Focusing of betatron radiation from a laser-wakefield accelerator for XANES studies of warm dense matter

The x-rays produced by a laser wakefield accelerator could be an invaluable source for x-ray absorption near-edge spectroscopy (XANES) measurements of warm dense matter due to their large spectral bandwidth and femtosecond pulse durations. Femtosecond x-ray absorption spectroscopy can provide time-resolved information on the ultrafast dynamics of the non-equilibrium transition of a metal foil from solid to the warm dense matter state: an opportunity to provide information to better describe and understand astrophysical and fusion plasmas. This work portrays the focusing of laser-wakefield acceleration produced betatron radiation for sub-100 fs XANES snapshots of the L-edge (707 eV) of laser-heated iron.
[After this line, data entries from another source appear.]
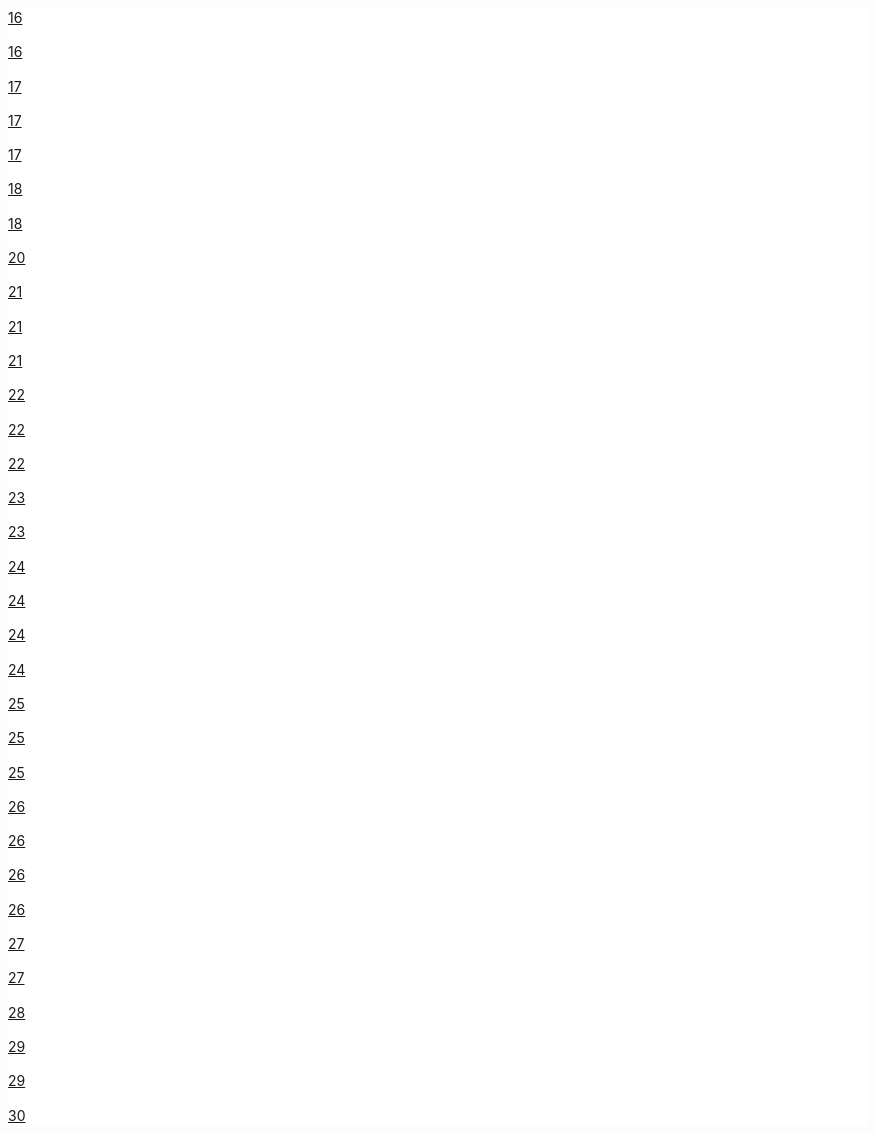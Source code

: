 [16](#seamless-codec-mode-bit-rate-changes)

[16](#complexity)

[17](#quality-and-capacity-benefits-of-amr)

[17](#general-amr-performance)

[17](#improved-coverage-from-the-improved-robustness-in-fr-mode)

[18](#capacity-benefits-from-the-improved-robustness-in-fr-mode)

[18](#qualitycapacity-trade-offs-by-use-of-the-hr-mode)

[20](#system-aspects-of-capacityquality)

[21](#ms-penetration)

[21](#codec-adaptation)

[21](#codec-mode)

[22](#channel-mode)

[22](#channel-metrics-accuracy-update-rate)

[22](#channel-dynamics-effects-on-performance)

[23](#location-of-codec-mode-and-channel-mode-control)

[23](#radio-resource-allocation)

[24](#support-of-other-features)

[24](#tfo)

[24](#dtx)

[24](#power-control)

[25](#handover)

[25](#and-16-kbits-a-ter-sub-multiplexing)

[25](#wideband-service-option)

[26](#requirements-specification)

[26](#implementation-factors)

[26](#codec-development-and-selection-1)

[26](#test-and-selection-methodologies)

[27](#asymmetry-of-up-and-down-links)

[27](#speech-traffic-channel-simulation-model)

[28](#schedule)

[29](#programme-management)

[29](#open-issues-and-risks)

[30](#recommendations-1)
The betatron was focused with a toroidal mirror to a spot size of ≈ 50 × 35 μm. The laser heated spot size is ≈ 300 μm enabling all photons emitted by the source to probe a homogeneous region of the warm dense sample, minimizing temperature and density gradients for accurate XANES measurements. We present a ray-tracing model used to compare the performance of the focusing system with the experimental betatron spot measurement, as well as an analysis of the XANES spectra of an unheated thin (50 nm) iron sample.